Items listed in a dataset:
# # # # # # #

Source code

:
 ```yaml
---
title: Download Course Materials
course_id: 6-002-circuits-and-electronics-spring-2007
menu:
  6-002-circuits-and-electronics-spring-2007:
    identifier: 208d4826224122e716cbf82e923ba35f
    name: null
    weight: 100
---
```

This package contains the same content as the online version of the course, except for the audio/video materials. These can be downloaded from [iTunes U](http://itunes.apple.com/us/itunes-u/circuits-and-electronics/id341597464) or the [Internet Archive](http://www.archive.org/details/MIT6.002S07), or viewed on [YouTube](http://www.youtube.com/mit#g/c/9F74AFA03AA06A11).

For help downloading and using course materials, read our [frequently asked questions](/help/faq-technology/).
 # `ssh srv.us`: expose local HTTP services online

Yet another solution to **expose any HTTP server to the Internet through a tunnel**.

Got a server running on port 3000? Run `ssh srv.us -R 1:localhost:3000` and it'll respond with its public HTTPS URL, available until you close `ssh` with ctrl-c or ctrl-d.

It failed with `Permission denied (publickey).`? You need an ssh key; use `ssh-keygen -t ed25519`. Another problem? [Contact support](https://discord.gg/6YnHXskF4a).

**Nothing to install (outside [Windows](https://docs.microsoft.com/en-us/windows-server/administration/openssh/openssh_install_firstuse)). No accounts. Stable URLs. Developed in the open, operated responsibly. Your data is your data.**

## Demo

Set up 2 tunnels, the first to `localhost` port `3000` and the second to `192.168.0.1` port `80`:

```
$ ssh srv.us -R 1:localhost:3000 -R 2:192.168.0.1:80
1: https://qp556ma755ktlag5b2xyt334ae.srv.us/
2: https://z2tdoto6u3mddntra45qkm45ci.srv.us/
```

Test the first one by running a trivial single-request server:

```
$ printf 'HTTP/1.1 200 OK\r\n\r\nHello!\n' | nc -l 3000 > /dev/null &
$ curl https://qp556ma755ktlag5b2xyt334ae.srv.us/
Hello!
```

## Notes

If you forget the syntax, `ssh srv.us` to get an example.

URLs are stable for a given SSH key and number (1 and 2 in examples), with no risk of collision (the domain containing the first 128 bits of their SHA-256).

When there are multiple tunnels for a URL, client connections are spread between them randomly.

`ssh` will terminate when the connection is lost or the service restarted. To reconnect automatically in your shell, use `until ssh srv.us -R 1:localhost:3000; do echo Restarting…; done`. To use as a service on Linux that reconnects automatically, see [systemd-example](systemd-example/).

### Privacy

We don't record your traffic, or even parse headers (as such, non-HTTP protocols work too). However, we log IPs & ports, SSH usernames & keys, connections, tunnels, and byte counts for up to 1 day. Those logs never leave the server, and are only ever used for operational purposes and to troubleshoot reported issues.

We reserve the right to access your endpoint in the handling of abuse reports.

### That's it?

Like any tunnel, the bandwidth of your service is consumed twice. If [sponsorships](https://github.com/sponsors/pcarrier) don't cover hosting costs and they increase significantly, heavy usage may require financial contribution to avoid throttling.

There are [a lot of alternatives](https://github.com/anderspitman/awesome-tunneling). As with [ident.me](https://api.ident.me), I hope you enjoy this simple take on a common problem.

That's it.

# # # # # # #

*Assignment*. Repeat the records. Match them exactly.

*Exercise output*.
Source code

:
 ```yaml
---
title: Download Course Materials
course_id: 6-002-circuits-and-electronics-spring-2007
menu:
  6-002-circuits-and-electronics-spring-2007:
    identifier: 208d4826224122e716cbf82e923ba35f
    name: null
    weight: 100
---
```

This package contains the same content as the online version of the course, except for the audio/video materials. These can be downloaded from [iTunes U](http://itunes.apple.com/us/itunes-u/circuits-and-electronics/id341597464) or the [Internet Archive](http://www.archive.org/details/MIT6.002S07), or viewed on [YouTube](http://www.youtube.com/mit#g/c/9F74AFA03AA06A11).

For help downloading and using course materials, read our [frequently asked questions](/help/faq-technology/).
 # `ssh srv.us`: expose local HTTP services online

Yet another solution to **expose any HTTP server to the Internet through a tunnel**.

Got a server running on port 3000? Run `ssh srv.us -R 1:localhost:3000` and it'll respond with its public HTTPS URL, available until you close `ssh` with ctrl-c or ctrl-d.

It failed with `Permission denied (publickey).`? You need an ssh key; use `ssh-keygen -t ed25519`. Another problem? [Contact support](https://discord.gg/6YnHXskF4a).

**Nothing to install (outside [Windows](https://docs.microsoft.com/en-us/windows-server/administration/openssh/openssh_install_firstuse)). No accounts. Stable URLs. Developed in the open, operated responsibly. Your data is your data.**

## Demo

Set up 2 tunnels, the first to `localhost` port `3000` and the second to `192.168.0.1` port `80`:

```
$ ssh srv.us -R 1:localhost:3000 -R 2:192.168.0.1:80
1: https://qp556ma755ktlag5b2xyt334ae.srv.us/
2: https://z2tdoto6u3mddntra45qkm45ci.srv.us/
```

Test the first one by running a trivial single-request server:

```
$ printf 'HTTP/1.1 200 OK\r\n\r\nHello!\n' | nc -l 3000 > /dev/null &
$ curl https://qp556ma755ktlag5b2xyt334ae.srv.us/
Hello!
```

## Notes

If you forget the syntax, `ssh srv.us` to get an example.

URLs are stable for a given SSH key and number (1 and 2 in examples), with no risk of collision (the domain containing the first 128 bits of their SHA-256).

When there are multiple tunnels for a URL, client connections are spread between them randomly.

`ssh` will terminate when the connection is lost or the service restarted. To reconnect automatically in your shell, use `until ssh srv.us -R 1:localhost:3000; do echo Restarting…; done`. To use as a service on Linux that reconnects automatically, see [systemd-example](systemd-example/).

### Privacy

We don't record your traffic, or even parse headers (as such, non-HTTP protocols work too). However, we log IPs & ports, SSH usernames & keys, connections, tunnels, and byte counts for up to 1 day. Those logs never leave the server, and are only ever used for operational purposes and to troubleshoot reported issues.

We reserve the right to access your endpoint in the handling of abuse reports.

### That's it?

Like any tunnel, the bandwidth of your service is consumed twice. If [sponsorships](https://github.com/sponsors/pcarrier) don't cover hosting costs and they increase significantly, heavy usage may require financial contribution to avoid throttling.

There are [a lot of alternatives](https://github.com/anderspitman/awesome-tunneling). As with [ident.me](https://api.ident.me), I hope you enjoy this simple take on a common problem.

That's it.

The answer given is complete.